Review: Earl Sweatshirt’s ‘Some Rap Songs’ Defies Expectations With a Statement of Restraint

The first voice listeners hear on Some Rap Songs, Earl Sweatshirt’s latest album, is James Baldwin’s. “Imprecise words,” he says before the pop of vinyl hits. The sample comes from a 1962 recording of Baldwin’s “The Artist’s Struggle for Integrity” speech at New York City’s Community Church. In it, he explains his “distrust” for various words — “artist, integrity, warlike and integration” — pointing out that meaningless words can start to carry new weight over time.
“One is compelled to recognize that all these imprecise words are kind of attempts made by us all to get to something which is real and which lives behind the words. Whether I like it or not, for example, and no matter what I call myself, I suppose the only word for me, when the chips are down, is that I am an artist.”
Contrary to the perpetual mythmaking of certain corners of Rap Twitter, Earl isn’t some lyrical messiah here to bring classicism back to hip-hop and halt the ascent of the genre’s face-tatted new superstars. Instead, he’s an artist in the mold Baldwin lays out; focused only on the improvement of his craft, the execution of his own insular creative vision.
His words as a rapper aren’t “imprecise.” They’re obsessively pruned, chosen and labored over, even as his vocal delivery is studiously not. It’s been this way since the nonsensical, internal rhyming shock raps of 2010’s EARL — his teenaged breakout — but here he’s mastered the art of restraint. Some Rap Songs is an album that circles death, loss and maturity, but it’s the rare album to resist offering any broader meaning to its themes. Earl doesn’t provide any easy answers because he doesn’t have any.

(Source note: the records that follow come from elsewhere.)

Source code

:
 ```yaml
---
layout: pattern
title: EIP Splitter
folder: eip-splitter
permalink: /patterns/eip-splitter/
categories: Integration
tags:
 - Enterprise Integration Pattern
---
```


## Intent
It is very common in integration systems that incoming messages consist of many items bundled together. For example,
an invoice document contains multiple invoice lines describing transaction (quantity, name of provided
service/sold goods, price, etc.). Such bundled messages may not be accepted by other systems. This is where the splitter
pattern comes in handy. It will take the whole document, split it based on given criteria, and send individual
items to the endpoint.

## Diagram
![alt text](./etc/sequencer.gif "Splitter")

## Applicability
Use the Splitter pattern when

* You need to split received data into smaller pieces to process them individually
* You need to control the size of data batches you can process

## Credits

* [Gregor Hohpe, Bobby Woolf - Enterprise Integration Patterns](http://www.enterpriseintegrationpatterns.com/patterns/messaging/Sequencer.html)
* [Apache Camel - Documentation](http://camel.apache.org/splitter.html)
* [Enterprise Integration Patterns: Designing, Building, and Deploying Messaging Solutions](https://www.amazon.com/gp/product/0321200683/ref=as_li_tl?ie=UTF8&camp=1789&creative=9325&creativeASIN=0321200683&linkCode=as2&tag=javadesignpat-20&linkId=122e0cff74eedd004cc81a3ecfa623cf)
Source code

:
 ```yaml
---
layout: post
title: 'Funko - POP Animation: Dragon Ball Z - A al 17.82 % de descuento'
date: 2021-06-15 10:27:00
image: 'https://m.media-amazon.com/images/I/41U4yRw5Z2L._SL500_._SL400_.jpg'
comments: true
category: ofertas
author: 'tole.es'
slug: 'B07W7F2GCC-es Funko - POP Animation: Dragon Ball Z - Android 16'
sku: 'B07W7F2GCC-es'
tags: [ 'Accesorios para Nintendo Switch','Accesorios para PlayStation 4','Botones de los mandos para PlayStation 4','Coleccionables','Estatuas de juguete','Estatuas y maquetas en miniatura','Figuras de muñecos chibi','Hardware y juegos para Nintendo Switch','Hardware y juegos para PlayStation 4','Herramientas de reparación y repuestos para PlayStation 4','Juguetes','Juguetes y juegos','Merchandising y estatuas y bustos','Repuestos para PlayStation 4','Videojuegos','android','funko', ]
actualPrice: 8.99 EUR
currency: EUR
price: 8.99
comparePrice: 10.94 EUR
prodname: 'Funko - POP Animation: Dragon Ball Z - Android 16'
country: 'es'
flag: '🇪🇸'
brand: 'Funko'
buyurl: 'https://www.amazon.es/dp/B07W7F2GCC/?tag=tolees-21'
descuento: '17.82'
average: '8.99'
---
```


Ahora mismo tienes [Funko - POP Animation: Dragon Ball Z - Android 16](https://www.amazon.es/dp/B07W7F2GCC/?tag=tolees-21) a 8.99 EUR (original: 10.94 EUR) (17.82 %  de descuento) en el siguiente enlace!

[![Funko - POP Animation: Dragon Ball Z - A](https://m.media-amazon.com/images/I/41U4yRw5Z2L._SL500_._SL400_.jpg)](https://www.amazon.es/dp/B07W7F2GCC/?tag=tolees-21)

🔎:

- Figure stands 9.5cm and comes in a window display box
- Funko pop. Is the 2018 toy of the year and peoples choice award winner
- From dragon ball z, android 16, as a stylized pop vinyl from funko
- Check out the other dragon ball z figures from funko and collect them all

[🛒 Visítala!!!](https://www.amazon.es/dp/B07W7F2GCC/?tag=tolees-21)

Instead, Some Rap Songs is simply a project full of good songs about bad emotions. In January, Sweatshirt’s father, the South African poet laureate Keorapetse Kgositsile, died. “Me and my dad had a relationship that’s not uncommon for people to have with their fathers, which is a non-perfect one,” Earl wrote in a statement before the album was released. “Talking to him is symbolic and non-symbolic, but it’s literally closure for my childhood. Not getting to have that moment left me to figure out a lot with my damn self.”
Often this grief manifests itself in repetition, and Earl selects a series of concise, looping beats over which to deploy repeated iterations of the same memories. He’s drowning and in disbelief that no one informed him there was a way to escape. “Why ain’t nobody tell me I was sinkin’ / Ain’t nobody tell me I could leave,” he raps on album opener “Shattered Dreams.” A song later (“Red Water”) he again proclaims, “I was sinkin’ / I ain’t know that I could leave.” On “The Mint” he laments that he’s standing in “shoulder-level water” and it won’t stop rising. It’s unclear whether Earl is trying to escape from fame, depression, expectations or death. It could be all of them, but he makes it clear the pressure is getting to him.
Some Rap Songs seeks, always, to circumvent the listener’s expectations. Claustrophobic, crackling and nostalgic, the production by Sweatshirt, Booliemane, Adé Hakim, Denmark, Black Noi$e and Sage Elesser leans into its lowest-fi instincts. Earl decided to make his own version of rapper MF Doom and producer Mad Lib’s elliptical classic Madvillainy, but is playing the roles of both DOOM and Madlib. Earl’s vocals are constantly on the verge of being swallowed whole, as samples by The Endeavors, Soul Superiors and Billy Jones overfill the space, the loops replacing the hooks Earl declined to write. He’s still a preternaturally talented lyricist but is less inclined to display that through brute force, opting to fade into the mix instead.
Talent tends to produce a singular kind of egotism. People want others to know they’re great, so they flaunt their greatness — nuance or moderation is an afterthought. For lyrically dense and complex rappers, this often manifests itself in a showy display of heady bars and dense wordplay, the parts more important than the whole. Some Rap Songs is the rare album by an immensely talented lyricist who deigns not to pull out any fireworks, opting to sink into the cushion’s of a therapist’s couch in the search for an honest work of art. It’s a delicate statement of restraint, and in this case the process shows more of the artist than ever before.